*Work order*: Only the text carries over: repeat the records exactly and drop the images.
Top of Records for this task
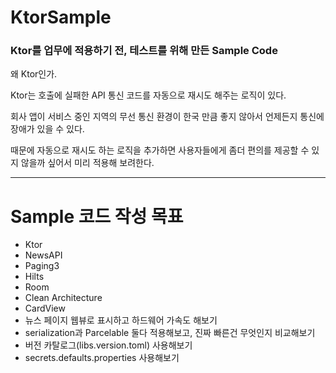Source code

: # KtorSample
### Ktor를 업무에 적용하기 전, 테스트를 위해 만든 Sample Code

왜 Ktor인가.

Ktor는 호출에 실패한 API 통신 코드를 자동으로 재시도 해주는 로직이 있다.

회사 앱이 서비스 중인 지역의 무선 통신 환경이 한국 만큼 좋지 않아서 언제든지 통신에 장애가 있을 수 있다.

때문에 자동으로 재시도 하는 로직을 추가하면 사용자들에게 좀더 편의를 제공할 수 있지 않을까 싶어서 미리 적용해 보려한다.

***
# Sample 코드 작성 목표

- Ktor
- NewsAPI
- Paging3
- Hilts
- Room
- Clean Architecture
- CardView
- 뉴스 페이지 웹뷰로 표시하고 하드웨어 가속도 해보기
- serialization과 Parcelable 둘다 적용해보고, 진짜 빠른건 무엇인지 비교해보기
- 버전 카탈로그(libs.version.toml) 사용해보기
- secrets.defaults.properties 사용해보기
Bottom of Records for this task
*Task output*:
Source code

: # KtorSample
### Ktor를 업무에 적용하기 전, 테스트를 위해 만든 Sample Code

왜 Ktor인가.

Ktor는 호출에 실패한 API 통신 코드를 자동으로 재시도 해주는 로직이 있다.

회사 앱이 서비스 중인 지역의 무선 통신 환경이 한국 만큼 좋지 않아서 언제든지 통신에 장애가 있을 수 있다.

때문에 자동으로 재시도 하는 로직을 추가하면 사용자들에게 좀더 편의를 제공할 수 있지 않을까 싶어서 미리 적용해 보려한다.

***
# Sample 코드 작성 목표

- Ktor
- NewsAPI
- Paging3
- Hilts
- Room
- Clean Architecture
- CardView
- 뉴스 페이지 웹뷰로 표시하고 하드웨어 가속도 해보기
- serialization과 Parcelable 둘다 적용해보고, 진짜 빠른건 무엇인지 비교해보기
- 버전 카탈로그(libs.version.toml) 사용해보기
- secrets.defaults.properties 사용해보기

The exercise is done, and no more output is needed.